— Goal of the exercise —
Check every line of the data and copy the ones where "deux" appears.

— The input —
.....
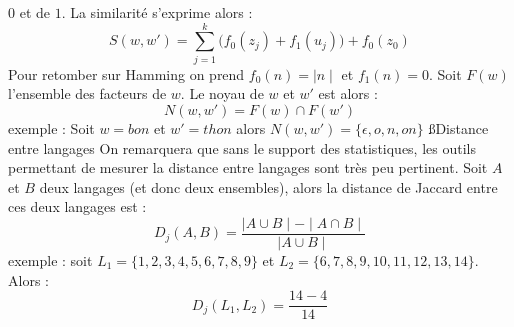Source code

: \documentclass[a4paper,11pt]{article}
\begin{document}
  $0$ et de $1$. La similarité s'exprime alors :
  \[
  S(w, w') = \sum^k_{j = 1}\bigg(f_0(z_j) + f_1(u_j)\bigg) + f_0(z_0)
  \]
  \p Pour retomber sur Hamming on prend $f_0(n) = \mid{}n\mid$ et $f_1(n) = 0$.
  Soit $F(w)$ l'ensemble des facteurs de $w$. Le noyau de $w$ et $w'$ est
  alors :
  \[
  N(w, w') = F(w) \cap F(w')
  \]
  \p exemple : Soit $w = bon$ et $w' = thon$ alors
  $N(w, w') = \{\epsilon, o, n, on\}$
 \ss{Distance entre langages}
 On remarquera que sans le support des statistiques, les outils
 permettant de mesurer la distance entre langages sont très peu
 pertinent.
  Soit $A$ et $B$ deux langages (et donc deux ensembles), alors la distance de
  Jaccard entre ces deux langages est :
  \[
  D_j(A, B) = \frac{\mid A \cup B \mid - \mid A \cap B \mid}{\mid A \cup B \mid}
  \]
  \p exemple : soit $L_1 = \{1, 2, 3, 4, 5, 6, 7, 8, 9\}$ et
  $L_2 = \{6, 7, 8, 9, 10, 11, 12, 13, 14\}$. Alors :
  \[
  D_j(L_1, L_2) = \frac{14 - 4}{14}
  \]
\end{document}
.....
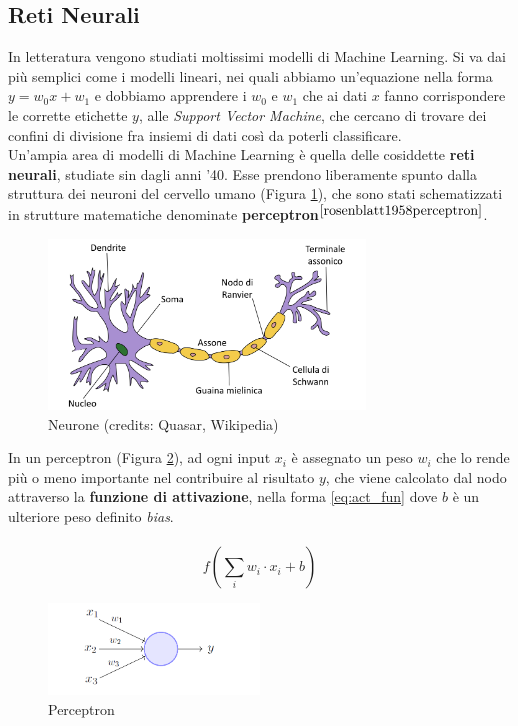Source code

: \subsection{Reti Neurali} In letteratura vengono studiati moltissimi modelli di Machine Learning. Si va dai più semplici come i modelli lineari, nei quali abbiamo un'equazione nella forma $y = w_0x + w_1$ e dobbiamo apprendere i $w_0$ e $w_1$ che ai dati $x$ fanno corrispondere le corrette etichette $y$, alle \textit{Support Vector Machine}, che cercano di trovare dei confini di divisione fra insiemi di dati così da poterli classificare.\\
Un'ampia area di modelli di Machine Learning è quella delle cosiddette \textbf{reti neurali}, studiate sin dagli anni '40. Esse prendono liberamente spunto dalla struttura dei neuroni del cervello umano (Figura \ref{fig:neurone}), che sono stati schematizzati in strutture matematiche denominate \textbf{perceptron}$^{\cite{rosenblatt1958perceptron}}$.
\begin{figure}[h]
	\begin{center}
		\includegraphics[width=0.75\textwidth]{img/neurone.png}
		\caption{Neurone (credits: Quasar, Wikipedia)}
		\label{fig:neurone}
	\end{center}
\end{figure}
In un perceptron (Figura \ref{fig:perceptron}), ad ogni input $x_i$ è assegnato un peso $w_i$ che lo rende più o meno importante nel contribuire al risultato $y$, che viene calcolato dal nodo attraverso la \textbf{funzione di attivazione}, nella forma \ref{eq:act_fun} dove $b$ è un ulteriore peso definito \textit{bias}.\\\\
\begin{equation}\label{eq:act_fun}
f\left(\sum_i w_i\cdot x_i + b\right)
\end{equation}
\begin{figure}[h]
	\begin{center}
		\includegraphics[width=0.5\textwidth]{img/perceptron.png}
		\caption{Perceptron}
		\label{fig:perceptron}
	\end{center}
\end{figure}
.....
— Response below —
  Soit $A$ et $B$ deux langages (et donc deux ensembles), alors la distance de
  Jaccard entre ces deux langages est :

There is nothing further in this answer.